Tuesday, May 24, 2011

Birds Don't Have Teeth and Other Silly Complaints About Louisville

From the Wikipedia article about UofL Athletics.
So far, I am really digging Louisville. We have tried a number of good restaurants, there are trees everywhere, and we even have a couple leads on friends. But, since I am a whiner and contrarian, I will share a few impressions that are less than positive.
  1. Before we even knew we were moving here, Matt pointed out (most likely in the context of college basketball) that the U of L Cardinal has teeth. Now I can't stop thinking about it. As a side note, it turns out some birds do in fact have teeth, or at least teeth-like anatomy within their beaks (I'm looking at you, geese), which is really a terrifying discovery because I don't need any more reasons for birds to star in my nightmares.
  2. I love ice cream. I love it a lot. But honestly, what is wrong with the portions out here?! A scoop of ice cream should be about the size of my fist. Every time I have ordered ice cream I have received a scoop the size of Andre the Giant's fist. It's too much, even for me, and the other night I was forced to admit to Matt (and myself) that yes, maybe I am mildly lactose intolerant. No human being needs that much ice cream in one sitting!
  3. People out here seem to think that phone numbers don't need area codes, as evidenced by everything from "For Rent" signs to business ads. It's 2011 people! We all have cell phones and relocation is possible, frequent, and sometimes necessary in this day and age. I think the area code around these parts is 502? But how should I know? The local public transit system doesn't even provide an area code for the information line on the nearly useless signs posted at their stops (nearly useless because they only say "Board Here" and don't specify the bus number).
  4. Humidity. I have straight hair but it gets kind of . . . flippy? And suddenly my short haircut is no longer sleek. And while we're talking about weather, the clouds have really dumped on us so far. I'm told this is irregular, which is good, because I moved to the South, y'all, not the Pacific Northwest. If I have to put up with this much rain I should I least get driving distance access to Seattle, Portland, and my awesome friends in that area.
  5. Apex Theaters, a pair of local indie movie theaters, show more mainstream movies than indie movies, but I guess they're better than nothing. I haven't actually been to the Baxter Avenue location, even though it is in our neighborhood, but the Village 8 location is SUPER cheap and has some decent offerings mixed in with the regular stuff. Still, they're no Landmark Theatres, which I could rely on to pretty much tell me what movies I'd like. 

There's more, like that produce is more expensive (oh avocados, how I miss you), Trader Joe's does not yet have a location here, and even though we have had some good Mexican food we can't seem to find a decent tortilla. And of course, it goes without saying that the lamest thing about relocating to Louisville is that I couldn't force all my friends to relocate with me.

In unrelated news, Snoopy is back to her Snoopariffic self. She doesn't yet seem comfortable outside, but she's down to hang out with the people in her household.
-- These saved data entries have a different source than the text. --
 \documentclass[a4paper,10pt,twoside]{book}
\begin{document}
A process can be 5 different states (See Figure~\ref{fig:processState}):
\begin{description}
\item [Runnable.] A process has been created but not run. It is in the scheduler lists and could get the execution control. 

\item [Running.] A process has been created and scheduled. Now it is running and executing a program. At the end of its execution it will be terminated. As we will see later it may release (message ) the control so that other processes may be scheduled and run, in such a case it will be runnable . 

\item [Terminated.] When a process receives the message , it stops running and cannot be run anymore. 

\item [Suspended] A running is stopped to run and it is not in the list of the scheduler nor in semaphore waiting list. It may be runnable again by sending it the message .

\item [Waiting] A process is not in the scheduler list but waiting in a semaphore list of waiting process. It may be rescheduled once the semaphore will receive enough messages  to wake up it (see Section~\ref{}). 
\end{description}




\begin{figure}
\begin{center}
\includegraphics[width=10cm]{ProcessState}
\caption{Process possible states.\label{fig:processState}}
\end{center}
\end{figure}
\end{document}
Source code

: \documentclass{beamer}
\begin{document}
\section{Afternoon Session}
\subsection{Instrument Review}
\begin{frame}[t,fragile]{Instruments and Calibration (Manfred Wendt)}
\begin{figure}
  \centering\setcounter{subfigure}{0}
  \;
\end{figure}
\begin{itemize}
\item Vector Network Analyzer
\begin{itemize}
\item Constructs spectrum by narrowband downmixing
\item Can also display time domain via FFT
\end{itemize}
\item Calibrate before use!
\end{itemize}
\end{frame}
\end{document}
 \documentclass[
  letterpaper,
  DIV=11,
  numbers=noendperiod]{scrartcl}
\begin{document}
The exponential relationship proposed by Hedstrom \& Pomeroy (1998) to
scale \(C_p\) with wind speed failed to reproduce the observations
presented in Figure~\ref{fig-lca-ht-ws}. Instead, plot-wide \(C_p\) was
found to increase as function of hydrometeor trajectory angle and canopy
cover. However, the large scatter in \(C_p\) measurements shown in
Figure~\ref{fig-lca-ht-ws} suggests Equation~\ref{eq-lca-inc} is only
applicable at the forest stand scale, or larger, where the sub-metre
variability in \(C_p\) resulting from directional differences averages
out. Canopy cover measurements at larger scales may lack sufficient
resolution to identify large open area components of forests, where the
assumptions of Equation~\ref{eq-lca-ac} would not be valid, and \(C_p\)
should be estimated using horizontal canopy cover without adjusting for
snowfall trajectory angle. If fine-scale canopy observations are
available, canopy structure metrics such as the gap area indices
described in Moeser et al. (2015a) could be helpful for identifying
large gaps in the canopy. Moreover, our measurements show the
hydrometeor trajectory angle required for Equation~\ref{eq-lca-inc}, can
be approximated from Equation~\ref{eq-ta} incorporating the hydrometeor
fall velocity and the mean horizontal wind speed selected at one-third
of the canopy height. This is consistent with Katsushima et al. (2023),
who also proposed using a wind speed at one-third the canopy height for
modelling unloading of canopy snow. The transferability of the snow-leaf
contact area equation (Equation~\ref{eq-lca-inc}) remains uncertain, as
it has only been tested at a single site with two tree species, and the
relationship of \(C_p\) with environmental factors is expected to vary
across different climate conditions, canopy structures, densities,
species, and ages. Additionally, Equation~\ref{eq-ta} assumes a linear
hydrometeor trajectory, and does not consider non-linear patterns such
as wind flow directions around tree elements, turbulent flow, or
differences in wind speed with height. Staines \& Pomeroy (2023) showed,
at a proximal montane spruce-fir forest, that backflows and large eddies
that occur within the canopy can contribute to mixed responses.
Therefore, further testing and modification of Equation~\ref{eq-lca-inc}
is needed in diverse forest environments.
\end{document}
No complaints there.

Wednesday, April 13, 2011

A Bit Heavy

I've been meaning to post for while and this week I have no excuse since things have settled down a bit. I was so focused on finishing up my tales of my February trip that I haven't really updated much about the move or anything like that.

From the living room of our new place.
I'm in Louisville now, and I had plenty of posts planned about all the things I'll miss about San Diego, or all the things I look forward to about Kentucky, or about notions of home. Plus, it's National Library Week, so I have been meaning to post about that. But somehow I just haven't been in the mood . . . And then I feel guilty for not keeping up with my blog, even though it's something I choose to do and therefore should be fun.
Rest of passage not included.